No man is an Iland, intire of itselfe; every man is a peece of the Continent, a part of the maine; if a Clod bee washed away by the Sea, Europe is the lesse, as well as if a Promontorie were, as well as if a Manor of thy friends or of thine owne were; any mans death diminishes me, because I am involved in Mankinde; And therefore never send to know for whom the bell tolls; It tolls for thee.~~John Donne
In the last few weeks we've watched the news with horror and disbelief as hundreds of people have died in earthquakes, tsunamis and other assorted disasters. Bus and train and plane accidents. House fires. Flash floods. Tornadoes. Blizzards and ice storms. Avalanches. Hurricanes, typhoons and cyclones. And the ever-present losses in war.
With every loss of life, we suffer grief--whether or not we know the victim personally.
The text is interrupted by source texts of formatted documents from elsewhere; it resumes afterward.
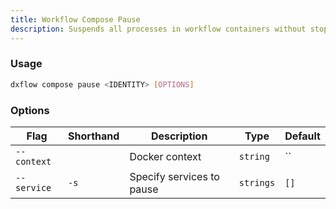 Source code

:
 ```yaml
---
title: Workflow Compose Pause 
description: Suspends all processes in workflow containers without stopping them
---
```


### Usage

```bash [Terminal]
dxflow compose pause <IDENTITY> [OPTIONS]
```

### Options

| Flag | Shorthand | Description | Type | Default |
|------|-----------|-------------|------|---------|
| `--context` |  | Docker context | `string` | `` |
| `--service` | `-s` | Specify services to pause | `strings` | `[]` |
All deaths diminish our souls. We may not consciously know this, but instinctively, our hearts grieve each loss.
After such an enormous disaster as the one unfolding in Japan or the earlier one in Christchurch, our first thought is to call a friend or relative. Though we may not actually admit why we do so, the comfort of our loved one's voice, the contact we make with our friend is necessary if we are to survive the crushing blow of yet another loss.
Some cope by finding other diversions. Some plunge in the disaster by volunteering their time or services. Some mourn publicly. Others curl up on the couch and weep.
Whatever route we take, underneath we are bracing for the next loss. For such is life. Fortunately, death is offset by birth. And love. In our despair, we smile. In our heartache, we embrace. And life goes on.